Kennealy is convinced that the Jim Morrison she knew was the one and only Morrison, but there are countless people with whom he collided who think they knew him too.

‘In almost every case, even his most casual acquaintances firmly believe that they alone were privileged to see “the real Jim”,' said Mick Farren. ‘They all claim that Morrison subjected everyone else but them to the games and experiments. Only with them did he shed the Lizard King armour. We have no way of telling if Morrison, in fact, ever dropped the role. The only thing that's certain is that he took a spoiled child's delight in feeding the fantasies of everyone he met. In so doing he may have lost a great deal of his own personality.'

By the summer of 1969 it was painfully clear to everyone who knew him that Morrison was falling apart, lost in his own weird orbit of fame. His drinking was taking over his life, his pretty-boy looks had gone and he was getting terribly fat: hardly an icon of the new age, he was an overweight soak. His face
was puffy, his hair matted and dank. He hardly ever washed, and wore the same trousers for weeks on end. When the Doors realised his vanity had deserted him, it made them worry because they knew he didn't care any more. And that meant obsolescence. His life was one long bar crawl, beginning when he awoke and ending when he fell over, some fourteen hours later, somewhere in Hollywood, with a beer bottle in one hand and a blonde in the other (when asking for a blow job he'd say, ‘Suck my mama').

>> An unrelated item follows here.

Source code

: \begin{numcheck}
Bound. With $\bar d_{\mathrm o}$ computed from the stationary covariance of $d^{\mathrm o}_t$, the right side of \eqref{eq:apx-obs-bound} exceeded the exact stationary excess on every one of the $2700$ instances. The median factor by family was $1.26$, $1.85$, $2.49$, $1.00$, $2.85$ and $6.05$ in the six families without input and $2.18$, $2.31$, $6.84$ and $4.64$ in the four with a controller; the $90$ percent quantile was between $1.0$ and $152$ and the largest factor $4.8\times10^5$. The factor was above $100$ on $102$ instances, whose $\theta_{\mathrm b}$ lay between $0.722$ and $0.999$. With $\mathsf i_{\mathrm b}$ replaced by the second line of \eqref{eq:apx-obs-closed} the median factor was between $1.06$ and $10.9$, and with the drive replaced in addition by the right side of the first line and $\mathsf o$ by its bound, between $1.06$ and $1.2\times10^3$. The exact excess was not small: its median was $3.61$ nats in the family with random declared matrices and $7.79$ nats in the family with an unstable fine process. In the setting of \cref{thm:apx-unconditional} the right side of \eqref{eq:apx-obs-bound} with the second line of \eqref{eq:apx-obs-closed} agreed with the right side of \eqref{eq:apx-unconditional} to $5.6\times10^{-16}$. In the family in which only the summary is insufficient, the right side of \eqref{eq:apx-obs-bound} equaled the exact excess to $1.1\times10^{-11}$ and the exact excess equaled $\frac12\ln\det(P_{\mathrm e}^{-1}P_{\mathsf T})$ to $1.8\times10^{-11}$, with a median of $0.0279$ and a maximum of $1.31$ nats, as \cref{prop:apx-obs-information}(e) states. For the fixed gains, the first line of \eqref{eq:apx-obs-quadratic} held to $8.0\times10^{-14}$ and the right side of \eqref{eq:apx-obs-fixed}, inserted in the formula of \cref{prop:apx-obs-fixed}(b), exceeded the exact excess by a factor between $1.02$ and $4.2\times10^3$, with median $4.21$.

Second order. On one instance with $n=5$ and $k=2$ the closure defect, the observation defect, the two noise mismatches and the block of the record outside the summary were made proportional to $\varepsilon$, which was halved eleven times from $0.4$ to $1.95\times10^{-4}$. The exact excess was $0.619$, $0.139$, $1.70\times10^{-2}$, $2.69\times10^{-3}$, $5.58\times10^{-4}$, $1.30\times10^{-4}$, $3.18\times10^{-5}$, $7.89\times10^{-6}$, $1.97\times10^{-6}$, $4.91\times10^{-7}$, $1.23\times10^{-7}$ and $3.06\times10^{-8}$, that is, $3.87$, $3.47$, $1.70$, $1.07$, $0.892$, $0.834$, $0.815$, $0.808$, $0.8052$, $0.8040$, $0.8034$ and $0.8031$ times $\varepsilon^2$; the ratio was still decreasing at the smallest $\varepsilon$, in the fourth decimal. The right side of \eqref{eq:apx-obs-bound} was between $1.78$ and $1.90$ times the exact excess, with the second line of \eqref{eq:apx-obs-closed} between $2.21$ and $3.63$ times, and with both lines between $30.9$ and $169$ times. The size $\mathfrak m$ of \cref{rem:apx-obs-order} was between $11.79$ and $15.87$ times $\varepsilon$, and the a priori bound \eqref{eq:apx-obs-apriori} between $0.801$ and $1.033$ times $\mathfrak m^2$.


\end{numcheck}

Judging from a 1969 interview he gave to the legendary
Village Voice
writer and documentary maker Howard Smith, Morrison was always fairly ambivalent about his size, and while he obviously enjoyed the attention his body drew from his legions of fans, his descent into obesity seems almost deliberate.

‘Why is it so onerous to be fat?' he asked Smith, rhetorically. ‘I remember when I used to weigh 185 pounds. I was the same height that I now am. I was going to college, and I had this food ticket at the cafeteria. And the food is mainly all based on starch – cheap food, right? And so I don't know what it was – I just felt like if I missed a meal, I was getting screwed, right? So I'd get up at 6:30 every morning just to make breakfast. Eggs and grits and sausages and toast. Milk. Then I'd go do a few classes and I'd make it in there for lunch. Mashed potatoes, ahh. Every now and then, they'd put a little piece of meat in something, you know? And
then I'd go to a few more classes and then I'd go to dinner and it was more mashed potatoes.

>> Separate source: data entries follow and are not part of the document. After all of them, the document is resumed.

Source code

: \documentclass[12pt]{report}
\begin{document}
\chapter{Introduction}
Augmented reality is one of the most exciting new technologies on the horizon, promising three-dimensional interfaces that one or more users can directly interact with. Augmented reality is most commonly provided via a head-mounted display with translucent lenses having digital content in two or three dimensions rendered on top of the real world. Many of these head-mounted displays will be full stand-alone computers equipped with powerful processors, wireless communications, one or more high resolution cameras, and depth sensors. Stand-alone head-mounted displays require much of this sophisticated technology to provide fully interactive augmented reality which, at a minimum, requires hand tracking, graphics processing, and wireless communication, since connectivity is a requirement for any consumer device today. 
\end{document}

‘So about three months later, I was 185 pounds, and you know what? I felt so great. I felt like a tank, you know? I felt like a large mammal, a big beast. When I'd move through the corridors or across the lawn, I just feel like I could knock anybody out of my way. I was solid, man. It's terrible to be thin and wispy because, you know, you'd get knocked over by a strong wind or something. Fat is beautiful.'

His performances were no longer cathartic, only a slow form of public suicide. During concerts he would mercilessly taunt the squirming girls in the front rows with screams and torrents of abuse, often spitting at his astonished pupils. His sweat-blurred eyes would burn holes in their faces as he lashed them with his tongue. He'd stalk the stage with an erection plainly visible through his trousers, daring anyone to touch. Backstage he would flick lighted cigarettes at groupies and demand oral sex, regardless of who was watching.

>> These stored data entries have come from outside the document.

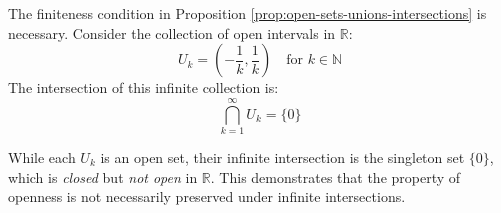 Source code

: \begin{math-stroke}
\setcounter{theorem}{44}
\begin{example}\label{ex:infinite-intersection-open}
The finiteness condition in Proposition \ref{prop:open-sets-unions-intersections} is necessary. Consider the collection of open intervals in $\mathbb{R}$:
\[ U_k = \left( -\frac{1}{k}, \frac{1}{k} \right) \quad \text{for } k \in \mathbb{N} \]
The intersection of this infinite collection is:
\[ \bigcap_{k=1}^\infty U_k = \{ 0 \} \]
\begin{center}
\end{center}
\begin{explanation-of-steps}
While each $U_k$ is an open set, their infinite intersection is the singleton set $\{0\}$, which is \emph{closed} but \emph{not open} in $\mathbb{R}$. This demonstrates that the property of openness is not necessarily preserved under infinite intersections.
\end{explanation-of-steps}
\end{example}
\end{math-stroke}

Morrison wasn't a diabolist, and neither was he an adorable monster. Rather he was a fantasist, so convinced of his own talent that he became dismissive of everyone around him. Neither was he especially predatory, and would usually wait for women to approach him. He wasn't particularly choosy, and would often slip away from a party with women who wouldn't normally be considered to be in his league. Morrison
would sit in the band's dressing room before or after concerts, allowing any groupie who had managed to get backstage to kneel in front of him and fellate him, regardless of whether anyone was in the room. He'd just sit there, swigging from whatever bottle happened to be in his hand, as a girl worked away between his legs. His drinking bouts were now so extreme, and his drug intake so huge, that the band were in constant fear for his life. He had turned into a perpetual drunk: abusive and violent, melancholic and tearful. Hustling around the mid-rise scatter of Hollywood, he'd vomit in hallways, out of car windows, in people's apartments, at recording sessions, in bed, on the lavatory, in the bath – Morrison was sick everywhere.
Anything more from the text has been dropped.